>>>
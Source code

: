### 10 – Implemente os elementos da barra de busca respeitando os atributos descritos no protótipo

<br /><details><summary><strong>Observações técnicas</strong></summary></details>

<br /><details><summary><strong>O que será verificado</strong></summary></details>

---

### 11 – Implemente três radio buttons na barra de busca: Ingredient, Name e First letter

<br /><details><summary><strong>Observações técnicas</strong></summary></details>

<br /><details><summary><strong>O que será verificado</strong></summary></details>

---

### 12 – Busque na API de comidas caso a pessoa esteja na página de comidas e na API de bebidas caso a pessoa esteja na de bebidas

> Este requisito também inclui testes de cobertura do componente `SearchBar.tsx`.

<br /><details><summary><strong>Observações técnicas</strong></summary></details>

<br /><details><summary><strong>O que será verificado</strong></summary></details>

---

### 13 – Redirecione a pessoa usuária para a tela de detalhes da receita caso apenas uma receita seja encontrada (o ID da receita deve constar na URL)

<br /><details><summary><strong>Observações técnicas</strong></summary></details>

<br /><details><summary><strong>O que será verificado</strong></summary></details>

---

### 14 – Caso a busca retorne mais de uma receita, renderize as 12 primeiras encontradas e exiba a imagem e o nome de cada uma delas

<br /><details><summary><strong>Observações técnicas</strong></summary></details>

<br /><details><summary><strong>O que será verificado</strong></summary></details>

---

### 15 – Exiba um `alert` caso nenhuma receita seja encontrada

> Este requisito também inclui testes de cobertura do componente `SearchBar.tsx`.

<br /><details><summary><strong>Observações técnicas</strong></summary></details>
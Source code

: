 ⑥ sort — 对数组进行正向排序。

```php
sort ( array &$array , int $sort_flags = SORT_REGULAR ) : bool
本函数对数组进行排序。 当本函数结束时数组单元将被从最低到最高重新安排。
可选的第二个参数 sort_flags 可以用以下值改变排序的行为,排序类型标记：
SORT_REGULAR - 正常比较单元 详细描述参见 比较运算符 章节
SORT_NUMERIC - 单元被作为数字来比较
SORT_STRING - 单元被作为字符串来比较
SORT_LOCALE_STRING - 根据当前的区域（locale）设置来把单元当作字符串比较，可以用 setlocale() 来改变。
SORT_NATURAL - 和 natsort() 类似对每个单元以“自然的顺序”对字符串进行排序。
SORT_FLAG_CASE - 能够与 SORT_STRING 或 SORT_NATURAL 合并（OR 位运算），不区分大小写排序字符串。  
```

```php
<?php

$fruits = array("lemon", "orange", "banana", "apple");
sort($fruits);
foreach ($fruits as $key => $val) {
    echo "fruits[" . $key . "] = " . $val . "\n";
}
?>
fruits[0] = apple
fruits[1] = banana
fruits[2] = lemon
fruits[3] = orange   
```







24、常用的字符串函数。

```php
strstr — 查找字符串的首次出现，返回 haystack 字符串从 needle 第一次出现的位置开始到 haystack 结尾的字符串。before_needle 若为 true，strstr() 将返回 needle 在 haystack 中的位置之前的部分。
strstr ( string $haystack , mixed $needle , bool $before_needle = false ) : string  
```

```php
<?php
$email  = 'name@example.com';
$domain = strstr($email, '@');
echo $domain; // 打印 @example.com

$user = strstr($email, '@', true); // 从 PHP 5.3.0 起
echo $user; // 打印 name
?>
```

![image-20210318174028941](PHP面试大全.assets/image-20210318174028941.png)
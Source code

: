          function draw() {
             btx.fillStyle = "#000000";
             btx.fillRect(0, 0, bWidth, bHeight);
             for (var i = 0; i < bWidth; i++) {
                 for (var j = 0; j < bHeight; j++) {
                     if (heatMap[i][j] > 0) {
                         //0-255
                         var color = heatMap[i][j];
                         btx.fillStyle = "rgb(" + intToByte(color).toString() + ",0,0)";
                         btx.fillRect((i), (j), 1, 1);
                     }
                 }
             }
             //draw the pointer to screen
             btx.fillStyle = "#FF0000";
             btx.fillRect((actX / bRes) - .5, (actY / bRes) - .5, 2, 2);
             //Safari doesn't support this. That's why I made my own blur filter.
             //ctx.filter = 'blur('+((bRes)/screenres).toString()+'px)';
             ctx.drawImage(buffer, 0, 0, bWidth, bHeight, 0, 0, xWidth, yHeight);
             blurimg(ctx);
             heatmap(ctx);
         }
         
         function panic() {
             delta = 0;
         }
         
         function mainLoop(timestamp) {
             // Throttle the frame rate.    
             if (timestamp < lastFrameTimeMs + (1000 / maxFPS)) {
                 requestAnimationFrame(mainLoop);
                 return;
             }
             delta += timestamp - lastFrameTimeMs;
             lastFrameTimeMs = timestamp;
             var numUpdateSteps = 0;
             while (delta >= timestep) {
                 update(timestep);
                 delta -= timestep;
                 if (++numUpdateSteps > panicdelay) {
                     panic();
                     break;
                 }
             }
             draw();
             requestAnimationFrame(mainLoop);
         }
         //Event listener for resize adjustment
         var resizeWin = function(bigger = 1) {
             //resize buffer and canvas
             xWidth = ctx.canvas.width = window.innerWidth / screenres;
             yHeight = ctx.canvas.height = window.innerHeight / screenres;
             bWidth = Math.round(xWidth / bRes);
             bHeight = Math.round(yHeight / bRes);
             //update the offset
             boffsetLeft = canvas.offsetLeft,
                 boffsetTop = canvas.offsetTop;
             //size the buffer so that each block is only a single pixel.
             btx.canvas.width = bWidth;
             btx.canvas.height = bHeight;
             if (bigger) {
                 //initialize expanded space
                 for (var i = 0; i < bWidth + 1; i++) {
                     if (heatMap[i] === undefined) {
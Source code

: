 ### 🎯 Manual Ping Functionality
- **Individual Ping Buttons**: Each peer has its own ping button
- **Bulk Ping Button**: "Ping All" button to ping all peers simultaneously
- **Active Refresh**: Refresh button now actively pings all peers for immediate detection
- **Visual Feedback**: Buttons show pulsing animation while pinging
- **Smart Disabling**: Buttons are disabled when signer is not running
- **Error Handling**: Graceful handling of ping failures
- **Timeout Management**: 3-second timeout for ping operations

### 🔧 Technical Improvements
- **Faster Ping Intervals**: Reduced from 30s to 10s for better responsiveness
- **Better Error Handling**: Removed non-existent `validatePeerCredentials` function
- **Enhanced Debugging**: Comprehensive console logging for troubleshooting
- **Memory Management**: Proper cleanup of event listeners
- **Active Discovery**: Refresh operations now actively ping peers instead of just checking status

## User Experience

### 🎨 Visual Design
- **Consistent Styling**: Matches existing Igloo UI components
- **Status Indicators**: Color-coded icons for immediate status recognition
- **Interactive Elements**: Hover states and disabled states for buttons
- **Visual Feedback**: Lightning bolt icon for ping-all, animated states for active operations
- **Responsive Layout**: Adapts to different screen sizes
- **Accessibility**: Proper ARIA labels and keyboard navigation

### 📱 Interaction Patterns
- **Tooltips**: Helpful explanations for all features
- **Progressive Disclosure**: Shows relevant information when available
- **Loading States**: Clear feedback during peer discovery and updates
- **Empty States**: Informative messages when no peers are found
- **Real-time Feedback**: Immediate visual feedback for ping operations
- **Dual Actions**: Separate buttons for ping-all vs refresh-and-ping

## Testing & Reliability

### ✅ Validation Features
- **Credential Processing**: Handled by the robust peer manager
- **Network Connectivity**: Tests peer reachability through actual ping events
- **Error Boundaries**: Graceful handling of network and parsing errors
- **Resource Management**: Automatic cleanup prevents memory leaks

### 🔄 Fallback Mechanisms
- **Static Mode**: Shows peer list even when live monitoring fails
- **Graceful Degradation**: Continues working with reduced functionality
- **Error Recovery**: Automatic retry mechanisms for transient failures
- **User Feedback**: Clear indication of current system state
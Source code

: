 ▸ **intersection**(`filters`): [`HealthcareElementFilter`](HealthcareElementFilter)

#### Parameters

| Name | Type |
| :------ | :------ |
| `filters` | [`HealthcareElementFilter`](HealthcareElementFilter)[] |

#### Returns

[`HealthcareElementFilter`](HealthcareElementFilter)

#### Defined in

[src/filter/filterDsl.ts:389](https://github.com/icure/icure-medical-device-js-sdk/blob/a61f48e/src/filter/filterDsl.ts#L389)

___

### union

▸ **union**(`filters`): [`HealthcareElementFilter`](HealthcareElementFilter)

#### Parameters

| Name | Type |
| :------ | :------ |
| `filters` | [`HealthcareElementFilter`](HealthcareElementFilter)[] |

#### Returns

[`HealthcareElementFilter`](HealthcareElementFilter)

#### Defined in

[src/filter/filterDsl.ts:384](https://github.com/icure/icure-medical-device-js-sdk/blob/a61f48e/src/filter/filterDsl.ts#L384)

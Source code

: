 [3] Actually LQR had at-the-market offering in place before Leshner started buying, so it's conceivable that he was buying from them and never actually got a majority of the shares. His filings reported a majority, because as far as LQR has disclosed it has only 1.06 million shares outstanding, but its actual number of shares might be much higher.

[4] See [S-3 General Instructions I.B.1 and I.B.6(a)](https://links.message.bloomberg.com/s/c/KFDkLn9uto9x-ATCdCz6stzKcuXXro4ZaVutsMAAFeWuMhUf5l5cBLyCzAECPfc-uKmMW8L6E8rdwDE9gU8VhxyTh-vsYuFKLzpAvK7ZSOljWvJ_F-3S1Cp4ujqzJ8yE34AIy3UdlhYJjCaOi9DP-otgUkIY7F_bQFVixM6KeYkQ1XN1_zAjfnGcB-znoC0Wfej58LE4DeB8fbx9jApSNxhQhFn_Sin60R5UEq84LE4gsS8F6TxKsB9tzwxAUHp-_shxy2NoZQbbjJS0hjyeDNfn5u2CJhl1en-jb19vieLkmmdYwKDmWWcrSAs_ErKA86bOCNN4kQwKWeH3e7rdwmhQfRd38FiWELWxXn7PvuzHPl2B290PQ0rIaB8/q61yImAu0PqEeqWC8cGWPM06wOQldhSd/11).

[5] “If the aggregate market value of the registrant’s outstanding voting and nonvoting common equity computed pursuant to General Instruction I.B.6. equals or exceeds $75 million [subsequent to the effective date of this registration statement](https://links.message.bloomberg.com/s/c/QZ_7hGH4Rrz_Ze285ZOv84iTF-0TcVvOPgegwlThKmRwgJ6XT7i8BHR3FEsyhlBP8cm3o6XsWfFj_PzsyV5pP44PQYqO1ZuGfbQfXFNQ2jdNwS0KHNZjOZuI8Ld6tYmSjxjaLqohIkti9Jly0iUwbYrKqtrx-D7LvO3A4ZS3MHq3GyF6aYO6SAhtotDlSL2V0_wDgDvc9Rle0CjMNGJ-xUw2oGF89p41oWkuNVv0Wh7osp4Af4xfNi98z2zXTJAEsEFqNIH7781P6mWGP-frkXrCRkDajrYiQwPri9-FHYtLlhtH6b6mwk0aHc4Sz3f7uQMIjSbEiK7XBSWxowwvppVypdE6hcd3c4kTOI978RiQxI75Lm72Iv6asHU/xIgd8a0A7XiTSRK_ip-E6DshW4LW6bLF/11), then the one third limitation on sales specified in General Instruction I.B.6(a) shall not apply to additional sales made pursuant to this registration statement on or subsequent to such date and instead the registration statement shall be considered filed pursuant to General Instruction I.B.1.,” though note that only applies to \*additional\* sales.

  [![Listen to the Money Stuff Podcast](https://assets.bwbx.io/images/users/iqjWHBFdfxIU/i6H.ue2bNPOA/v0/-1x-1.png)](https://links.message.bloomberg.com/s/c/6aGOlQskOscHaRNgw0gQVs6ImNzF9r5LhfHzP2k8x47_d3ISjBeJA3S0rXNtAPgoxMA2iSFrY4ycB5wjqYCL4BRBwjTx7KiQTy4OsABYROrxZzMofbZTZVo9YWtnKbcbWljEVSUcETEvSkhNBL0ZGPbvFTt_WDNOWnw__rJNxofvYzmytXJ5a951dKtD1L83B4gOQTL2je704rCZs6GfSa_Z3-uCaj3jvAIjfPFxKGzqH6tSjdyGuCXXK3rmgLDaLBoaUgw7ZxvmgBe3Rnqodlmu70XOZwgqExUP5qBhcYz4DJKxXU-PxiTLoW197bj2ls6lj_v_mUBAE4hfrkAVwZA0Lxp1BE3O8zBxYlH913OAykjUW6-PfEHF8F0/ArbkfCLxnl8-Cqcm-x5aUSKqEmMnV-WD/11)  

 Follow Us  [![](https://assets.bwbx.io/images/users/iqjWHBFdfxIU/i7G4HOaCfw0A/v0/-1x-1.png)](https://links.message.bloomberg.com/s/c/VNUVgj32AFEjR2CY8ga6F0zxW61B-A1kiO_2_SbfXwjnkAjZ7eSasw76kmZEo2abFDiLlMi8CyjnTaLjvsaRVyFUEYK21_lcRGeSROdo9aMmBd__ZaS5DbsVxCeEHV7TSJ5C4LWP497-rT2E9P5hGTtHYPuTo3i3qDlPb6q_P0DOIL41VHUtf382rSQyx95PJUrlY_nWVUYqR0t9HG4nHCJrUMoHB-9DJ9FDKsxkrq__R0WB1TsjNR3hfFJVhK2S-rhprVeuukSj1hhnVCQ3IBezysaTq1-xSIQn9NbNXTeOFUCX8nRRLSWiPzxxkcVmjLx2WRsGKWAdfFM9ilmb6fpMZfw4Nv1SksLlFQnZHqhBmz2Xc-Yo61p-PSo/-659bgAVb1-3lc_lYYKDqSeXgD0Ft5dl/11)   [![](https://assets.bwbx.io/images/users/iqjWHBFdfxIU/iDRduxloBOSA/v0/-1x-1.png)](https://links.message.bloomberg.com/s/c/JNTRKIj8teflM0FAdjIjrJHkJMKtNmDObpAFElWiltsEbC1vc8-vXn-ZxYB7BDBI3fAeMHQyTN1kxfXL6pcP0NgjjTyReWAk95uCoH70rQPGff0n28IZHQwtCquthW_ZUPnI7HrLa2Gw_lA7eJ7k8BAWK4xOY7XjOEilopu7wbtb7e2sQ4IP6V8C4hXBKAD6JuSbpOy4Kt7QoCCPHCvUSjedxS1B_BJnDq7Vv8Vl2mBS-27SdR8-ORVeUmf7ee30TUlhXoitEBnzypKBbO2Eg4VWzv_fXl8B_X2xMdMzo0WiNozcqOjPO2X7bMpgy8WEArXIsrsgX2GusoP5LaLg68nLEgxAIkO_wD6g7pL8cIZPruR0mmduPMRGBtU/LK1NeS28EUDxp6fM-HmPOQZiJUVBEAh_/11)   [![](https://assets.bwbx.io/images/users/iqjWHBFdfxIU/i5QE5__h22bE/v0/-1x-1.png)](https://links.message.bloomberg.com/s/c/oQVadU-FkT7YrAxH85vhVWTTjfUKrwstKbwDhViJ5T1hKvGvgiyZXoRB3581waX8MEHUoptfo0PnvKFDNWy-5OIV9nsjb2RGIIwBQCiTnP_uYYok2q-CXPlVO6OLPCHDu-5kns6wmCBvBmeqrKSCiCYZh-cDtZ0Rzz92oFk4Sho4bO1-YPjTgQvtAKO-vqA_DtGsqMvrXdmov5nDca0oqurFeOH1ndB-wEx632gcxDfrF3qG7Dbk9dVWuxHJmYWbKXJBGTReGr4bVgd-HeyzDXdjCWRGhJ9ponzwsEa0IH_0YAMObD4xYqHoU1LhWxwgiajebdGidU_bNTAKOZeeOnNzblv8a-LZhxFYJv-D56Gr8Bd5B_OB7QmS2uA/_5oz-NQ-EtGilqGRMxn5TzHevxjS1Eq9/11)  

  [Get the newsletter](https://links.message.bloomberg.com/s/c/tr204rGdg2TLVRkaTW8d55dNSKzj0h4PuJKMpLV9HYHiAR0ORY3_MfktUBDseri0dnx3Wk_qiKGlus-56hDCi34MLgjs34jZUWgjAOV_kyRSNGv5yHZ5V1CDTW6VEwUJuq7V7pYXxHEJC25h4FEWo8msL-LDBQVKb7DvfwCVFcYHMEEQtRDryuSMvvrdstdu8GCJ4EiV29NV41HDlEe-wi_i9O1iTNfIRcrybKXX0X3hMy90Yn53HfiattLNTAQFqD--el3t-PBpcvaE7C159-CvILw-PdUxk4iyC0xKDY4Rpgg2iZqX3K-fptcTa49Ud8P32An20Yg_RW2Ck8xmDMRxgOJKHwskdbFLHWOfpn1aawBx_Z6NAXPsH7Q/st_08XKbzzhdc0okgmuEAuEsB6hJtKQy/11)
<<<
▸ **What to produce**: Among the records above, repeat exactly the line with "- **Bulk Ping", the line with "- **Timeout Management**: 3-second", and every line in between, and only those.

▸ **The completed task**:
- **Bulk Ping Button**: "Ping All" button to ping all peers simultaneously
- **Active Refresh**: Refresh button now actively pings all peers for immediate detection
- **Visual Feedback**: Buttons show pulsing animation while pinging
- **Smart Disabling**: Buttons are disabled when signer is not running
- **Error Handling**: Graceful handling of ping failures
- **Timeout Management**: 3-second timeout for ping operations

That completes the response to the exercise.